Art Basel, the world’s largest modern and contemporary art fair, hired Noah Horowitz as director of the Americas to lure more buyers from Dallas to Rio de Janeiro.
The newly created position will involve running Art Basel’s Miami Beach show in Florida in December and cultivating relationships with galleries, collectors, artists and museums in North and South America, the fair said Tuesday in a statement.
Art collectors are turning to fairs as auction prices for contemporary works reach records. The 15 major fairs tracked by Skate’s, a New York-based art market researcher, drew more than 400,000 visitors in the second quarter, up 8.8 percent from a year earlier. Art Basel, with editions in the U.S. and Hong Kong as well as Europe, is the global market’s main trade gathering. Its 46th edition in Switzerland in June featured $3.4 billion of art and lured 98,000 people, including billionaires Steven A. Cohen and Dan Loeb.
“There are so many new collectors popping up in places like Dallas, Rio, Sao Paulo and Mexico City,” Marc Spiegler, Art Basel’s director since 2007, said in an interview.
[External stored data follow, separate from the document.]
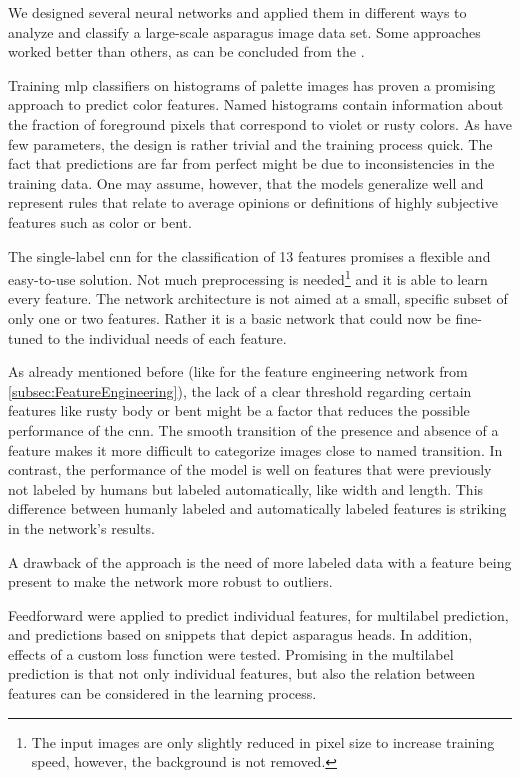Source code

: We designed several neural networks and applied them in different ways to analyze and classify a large-scale asparagus image data set. Some approaches worked better than others, as can be concluded from the .

\bigskip
Training \acrshort{mlp} classifiers on histograms of palette images has proven a promising approach to predict color features. Named histograms contain information about the fraction of foreground pixels that correspond to violet or rusty colors. As  have few parameters, the design is rather trivial and the training process quick. The fact that predictions are far from perfect might be due to inconsistencies in the training data. One may assume, however, that the models generalize well and represent rules that relate to average opinions or definitions of highly subjective features such as color or bent.

\bigskip
The single-label \acrshort{cnn} for the classification of 13 features promises a flexible and easy-to-use solution. Not much preprocessing is needed\footnote{The input images are only slightly reduced in pixel size to increase training speed, however, the background is not removed.} and it is able to learn every feature. The network architecture is not aimed at a small, specific subset of only one or two features. Rather it is a basic network that could now be fine-tuned to the individual needs of each feature.

As already mentioned before (like for the feature engineering network from \autoref{subsec:FeatureEngineering}), the lack of a clear threshold regarding certain features like rusty body or bent might be a factor that reduces the possible performance of the \acrshort{cnn}. The smooth transition of the presence and absence of a feature makes it more difficult to categorize images close to named transition. In contrast, the performance of the model is well on features that were previously not labeled by humans but labeled automatically, like width and length. This difference between humanly labeled and automatically labeled features is striking in the network’s results.

A drawback of the approach is the need of more labeled data with a feature being present to make the network more robust to outliers.


\bigskip
Feedforward   were applied to predict individual features, for multilabel prediction, and predictions based on snippets that depict asparagus heads. In addition, effects of a custom loss function were tested. Promising in the multilabel prediction is that not only individual features, but also the relation between features can be considered in the learning process.

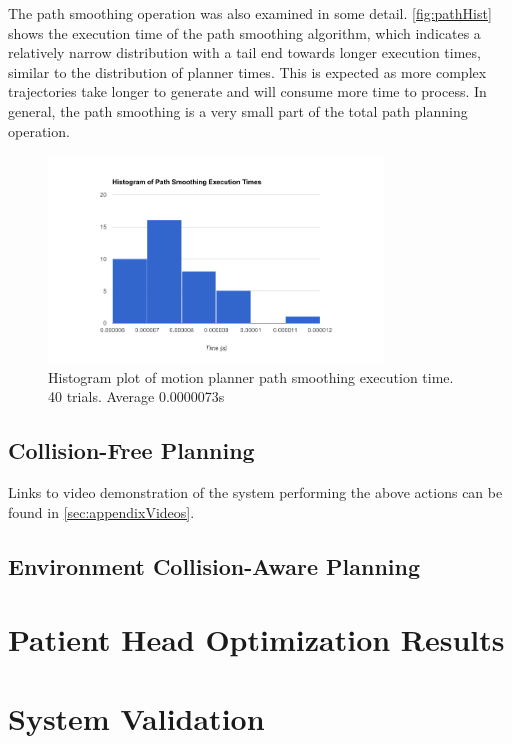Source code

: \documentclass[12pt]{report}
\begin{document}
The path smoothing operation was also examined in some detail. \autoref{fig:pathHist} shows the execution time of the path smoothing algorithm, which indicates a relatively narrow distribution with a tail end towards longer execution times, similar to the distribution of planner times. This is expected as more complex trajectories take longer to generate and will consume more time to process. In general, the path smoothing is a very small part of the total path planning operation.

\begin{figure}[thpb]
	\centering
	\includegraphics[width = 3.5in]{graphs/smoother_hist.png}
    \caption{Histogram plot of motion planner path smoothing execution time. 40 trials. Average 0.0000073s}
    \label{fig:pathHist}
\end{figure}
\subsection{Collision-Free Planning}
Links to video demonstration of the system performing the above actions can be found in \autoref{sec:appendixVideos}.
\subsection{Environment Collision-Aware Planning}

\section{Patient Head Optimization Results}

\section{System Validation}


\end{document}
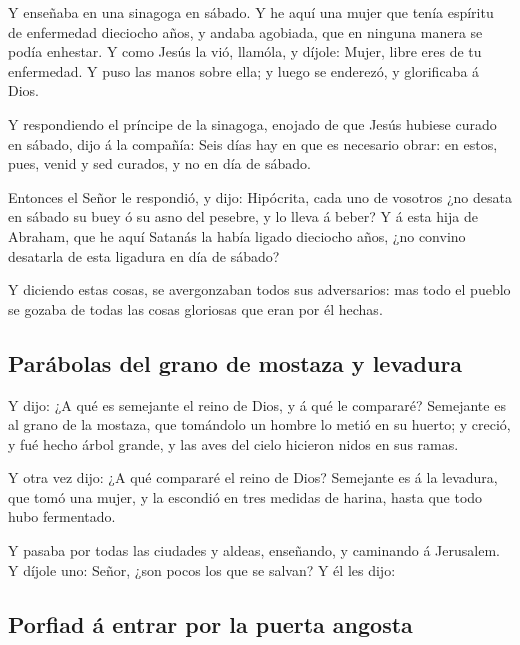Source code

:  Y enseñaba en una sinagoga en sábado.  Y
he aquí una mujer que tenía espíritu de enfermedad dieciocho años, y
andaba agobiada, que en ninguna manera se podía enhestar.
 Y como Jesús la vió, llamóla, y díjole: Mujer, libre
eres de tu enfermedad.  Y puso las manos sobre ella; y
luego se enderezó, y glorificaba á Dios.

 Y respondiendo el príncipe de la sinagoga, enojado de
que Jesús hubiese curado en sábado, dijo á la compañía: Seis días hay en
que es necesario obrar: en estos, pues, venid y sed curados, y no en día
de sábado.

 Entonces el Señor le respondió, y dijo: Hipócrita, cada
uno de vosotros ¿no desata en sábado su buey ó su asno del pesebre, y lo
lleva á beber?  Y á esta hija de Abraham, que he aquí
Satanás la había ligado dieciocho años, ¿no convino desatarla de esta
ligadura en día de sábado?

 Y diciendo estas cosas, se avergonzaban todos sus
adversarios: mas todo el pueblo se gozaba de todas las cosas gloriosas
que eran por él hechas.

\hypertarget{paruxe1bolas-del-grano-de-mostaza-y-levadura}{%
\subsection{Parábolas del grano de mostaza y
levadura}\label{paruxe1bolas-del-grano-de-mostaza-y-levadura}}

 Y dijo: ¿A qué es semejante el reino de Dios, y á qué le
compararé?  Semejante es al grano de la mostaza, que
tomándolo un hombre lo metió en su huerto; y creció, y fué hecho árbol
grande, y las aves del cielo hicieron nidos en sus ramas.

 Y otra vez dijo: ¿A qué compararé el reino de Dios?
 Semejante es á la levadura, que tomó una mujer, y la
escondió en tres medidas de harina, hasta que todo hubo fermentado.

 Y pasaba por todas las ciudades y aldeas, enseñando, y
caminando á Jerusalem.  Y díjole uno: Señor, ¿son pocos
los que se salvan? Y él les dijo:

\hypertarget{porfiad-uxe1-entrar-por-la-puerta-angosta}{%
\subsection{Porfiad á entrar por la puerta
angosta}\label{porfiad-uxe1-entrar-por-la-puerta-angosta}}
Horowitz’s job, which starts in August, will be to “work these two continents on a daily basis,” Spiegler said. “The galleries who are in our halls will always be happy to see more collectors coming through.”
Horowitz arrives from the Armory Show in New York, where he was executive director. He oversaw the fair’s redesign and helped reverse the exodus of key galleries in recent years.
Art Basel Miami Beach, with more than 250 exhibitors, has no trouble attracting participants as the biggest and most prestigious contemporary fair in the U.S. Fashion, design and luxury brands piggyback on the annual event.
As a regional director, the 35-year-old Horowitz said his approach will be “very sober and calculated.”
There are “many institutions of all shapes and sizes in our own backyard in the United States,” he said in an interview. “People who are running these institutions play a big role. They are very active buyers even though they may not be on the international radar.”